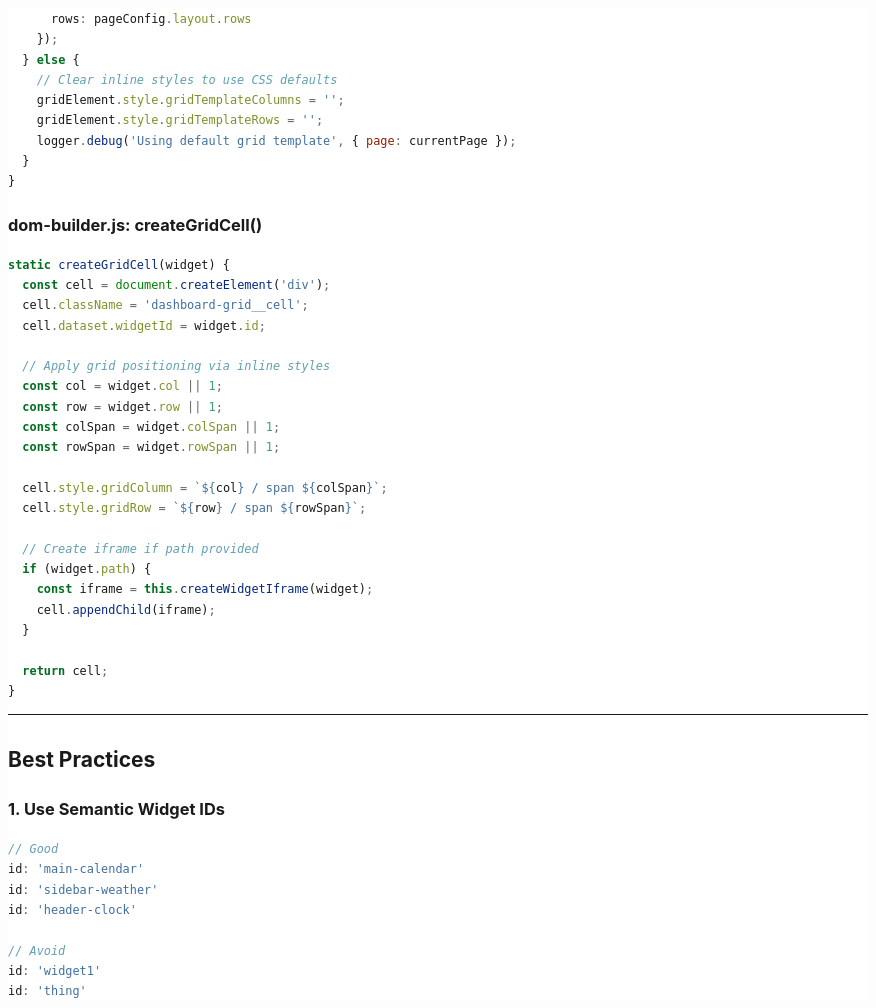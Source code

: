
 ```javascript
      rows: pageConfig.layout.rows
    });
  } else {
    // Clear inline styles to use CSS defaults
    gridElement.style.gridTemplateColumns = '';
    gridElement.style.gridTemplateRows = '';
    logger.debug('Using default grid template', { page: currentPage });
  }
}
```

### dom-builder.js: createGridCell()

```javascript
static createGridCell(widget) {
  const cell = document.createElement('div');
  cell.className = 'dashboard-grid__cell';
  cell.dataset.widgetId = widget.id;

  // Apply grid positioning via inline styles
  const col = widget.col || 1;
  const row = widget.row || 1;
  const colSpan = widget.colSpan || 1;
  const rowSpan = widget.rowSpan || 1;

  cell.style.gridColumn = `${col} / span ${colSpan}`;
  cell.style.gridRow = `${row} / span ${rowSpan}`;

  // Create iframe if path provided
  if (widget.path) {
    const iframe = this.createWidgetIframe(widget);
    cell.appendChild(iframe);
  }

  return cell;
}
```

---

## Best Practices

### 1. Use Semantic Widget IDs

```javascript
// Good
id: 'main-calendar'
id: 'sidebar-weather'
id: 'header-clock'

// Avoid
id: 'widget1'
id: 'thing'
```

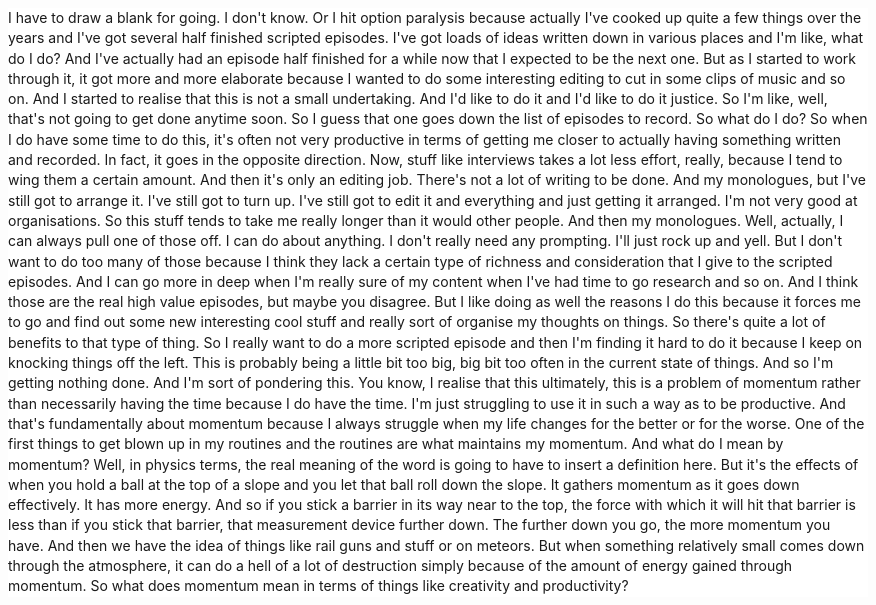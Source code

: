 I have to draw a blank for going.
I don't know.
Or I hit option paralysis because actually I've cooked up quite a few things over the years and I've got several half finished scripted episodes.
I've got loads of ideas written down in various places and I'm like, what do I do?
And I've actually had an episode half finished for a while now that I expected to be the next one.
But as I started to work through it, it got more and more elaborate because I wanted to do some interesting editing to cut in some clips of music and so on.
And I started to realise that this is not a small undertaking.
And I'd like to do it and I'd like to do it justice.
So I'm like, well, that's not going to get done anytime soon.
So I guess that one goes down the list of episodes to record.
So what do I do?
So when I do have some time to do this, it's often not very productive in terms of getting me closer to actually having something written and recorded.
In fact, it goes in the opposite direction.
Now, stuff like interviews takes a lot less effort, really, because I tend to wing them a certain amount.
And then it's only an editing job.
There's not a lot of writing to be done.
And my monologues, but I've still got to arrange it.
I've still got to turn up.
I've still got to edit it and everything and just getting it arranged.
I'm not very good at organisations.
So this stuff tends to take me really longer than it would other people.
And then my monologues.
Well, actually, I can always pull one of those off.
I can do about anything.
I don't really need any prompting.
I'll just rock up and yell.
But I don't want to do too many of those because I think they lack a certain type of richness and consideration that I give to the scripted episodes.
And I can go more in deep when I'm really sure of my content when I've had time to go research and so on.
And I think those are the real high value episodes, but maybe you disagree.
But I like doing as well the reasons I do this because it forces me to go and find out some new interesting cool stuff and really sort of organise my thoughts on things.
So there's quite a lot of benefits to that type of thing.
So I really want to do a more scripted episode and then I'm finding it hard to do it because I keep on knocking things off the left.
This is probably being a little bit too big, big bit too often in the current state of things.
And so I'm getting nothing done.
And I'm sort of pondering this.
You know, I realise that this ultimately, this is a problem of momentum rather than necessarily having the time because I do have the time.
I'm just struggling to use it in such a way as to be productive.
And that's fundamentally about momentum because I always struggle when my life changes for the better or for the worse.
One of the first things to get blown up in my routines and the routines are what maintains my momentum.
And what do I mean by momentum?
Well, in physics terms, the real meaning of the word is going to have to insert a definition here.
But it's the effects of when you hold a ball at the top of a slope and you let that ball roll down the slope.
It gathers momentum as it goes down effectively.
It has more energy.
And so if you stick a barrier in its way near to the top, the force with which it will hit that barrier is less than if you stick that barrier, that measurement device further down.
The further down you go, the more momentum you have.
And then we have the idea of things like rail guns and stuff or on meteors.
But when something relatively small comes down through the atmosphere, it can do a hell of a lot of destruction simply because of the amount of energy gained through momentum.
So what does momentum mean in terms of things like creativity and productivity?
━━━━
### YOUR OBJECTIVE
Find the word "things" in the entries, then copy out every line that has it.

### EXERCISE RESULT
Or I hit option paralysis because actually I've cooked up quite a few things over the years and I've got several half finished scripted episodes.
But I like doing as well the reasons I do this because it forces me to go and find out some new interesting cool stuff and really sort of organise my thoughts on things.
So I really want to do a more scripted episode and then I'm finding it hard to do it because I keep on knocking things off the left.
This is probably being a little bit too big, big bit too often in the current state of things.
One of the first things to get blown up in my routines and the routines are what maintains my momentum.
And then we have the idea of things like rail guns and stuff or on meteors.
So what does momentum mean in terms of things like creativity and productivity?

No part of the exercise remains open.